Sûfîlerin mektuplaşmaya önem verdiği bilinir. Tasavvuf edebiyatı birikimi gözden geçirildiğinde birçok sûfînin mektuplarının "mektübât" genel başlığı altında bir araya getirildiği görülecektir. Sûfî mek­tupları incelendiğinde bu mektupların genellikle "irşat" aracı olarak kullanıldığı görülmektedir. Ama bu, mürşit konumundaki bir sûfînin talebelerine gönderdiği mektuplarda görülen bir olgudur. Bir sûfînin kendi anlayış düzeyindeki diğer bir sûfîye gönderdiği mektuplarda ise tasavvufun girift konularının söz konusu edildiği ve karşılıklı görüş alışverişinde bulunulduğu görülür. Ayrıca üstatlarıyla aynı beldede yaşamayan dervişlerin gördükleri rüyaları mektuplar aracılığıyla ilettikleri bilinen bir durumdur.

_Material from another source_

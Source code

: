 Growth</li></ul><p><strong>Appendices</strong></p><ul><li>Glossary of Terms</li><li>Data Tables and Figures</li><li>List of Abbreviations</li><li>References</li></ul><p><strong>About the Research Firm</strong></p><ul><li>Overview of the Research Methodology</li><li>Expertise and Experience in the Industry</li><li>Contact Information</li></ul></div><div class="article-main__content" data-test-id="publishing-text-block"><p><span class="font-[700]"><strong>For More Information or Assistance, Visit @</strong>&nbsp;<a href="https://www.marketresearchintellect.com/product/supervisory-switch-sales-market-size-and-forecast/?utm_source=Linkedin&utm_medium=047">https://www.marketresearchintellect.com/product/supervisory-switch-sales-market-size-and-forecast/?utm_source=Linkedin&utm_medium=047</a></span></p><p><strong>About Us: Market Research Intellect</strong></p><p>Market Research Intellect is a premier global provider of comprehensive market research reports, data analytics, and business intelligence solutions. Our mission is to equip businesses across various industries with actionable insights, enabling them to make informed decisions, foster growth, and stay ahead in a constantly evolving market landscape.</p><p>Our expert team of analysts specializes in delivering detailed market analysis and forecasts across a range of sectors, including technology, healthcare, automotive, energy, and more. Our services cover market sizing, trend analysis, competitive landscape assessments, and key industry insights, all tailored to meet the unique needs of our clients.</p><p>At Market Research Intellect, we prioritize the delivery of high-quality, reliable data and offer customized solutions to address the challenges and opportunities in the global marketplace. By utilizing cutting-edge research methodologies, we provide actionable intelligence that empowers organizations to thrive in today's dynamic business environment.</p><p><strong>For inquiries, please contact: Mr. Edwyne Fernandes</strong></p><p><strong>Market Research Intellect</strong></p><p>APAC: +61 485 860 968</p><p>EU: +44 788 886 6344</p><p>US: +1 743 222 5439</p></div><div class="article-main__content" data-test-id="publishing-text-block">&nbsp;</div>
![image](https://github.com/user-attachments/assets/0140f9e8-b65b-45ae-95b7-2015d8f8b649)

Mektübât türü kitaplarda yer alan mektuplar, bu mektupları ellerinde bulunduran kişilerden der­lenmiştir. Bir mektup külliyatı içinde aynı konuda farklı görüşlere rastlanabilmektedir. Çünkü her mek­tup gönderildiği kişinin ahvâline göre yazılmıştır ve bir kimseye hitap eden bir tavsiye veya açıklama başka birine hitap etmeyebilir.

 

Türk Edebiyatında Hususi Mektuplar

Hususi mektuplar yazan kadar yazılan kimsenin de birçok hususiyetlerini aydınlatır. Abdülaziz'in son devirlerinde Bilhassa Abdülhâmid devrinde fikirleri tehlikeli görülen şahsiyetler bazen sürgün ba­zen memuriyet bahanesiyle İstanbul'dan uzaklaştırılmıştır. Ebuzziya Tevfik ve Ahmet Mithat'ın sürgün hayatları kısa sürmekle beraber, N. Kemal ve Hâmid, kısmen Sezai hemen hemen ömürleri boyunca İstanbul'dan uzakta yaşamışlardır, işte bu yüzden edebiyatımızda mektup türünün geliştiğine şahit oluyoruz. Namık Kemal'in Avrupa’dan, Magosa’dan, Rodos ve Sakızdan dostlarına yazdığı mektup 1000den fazladır.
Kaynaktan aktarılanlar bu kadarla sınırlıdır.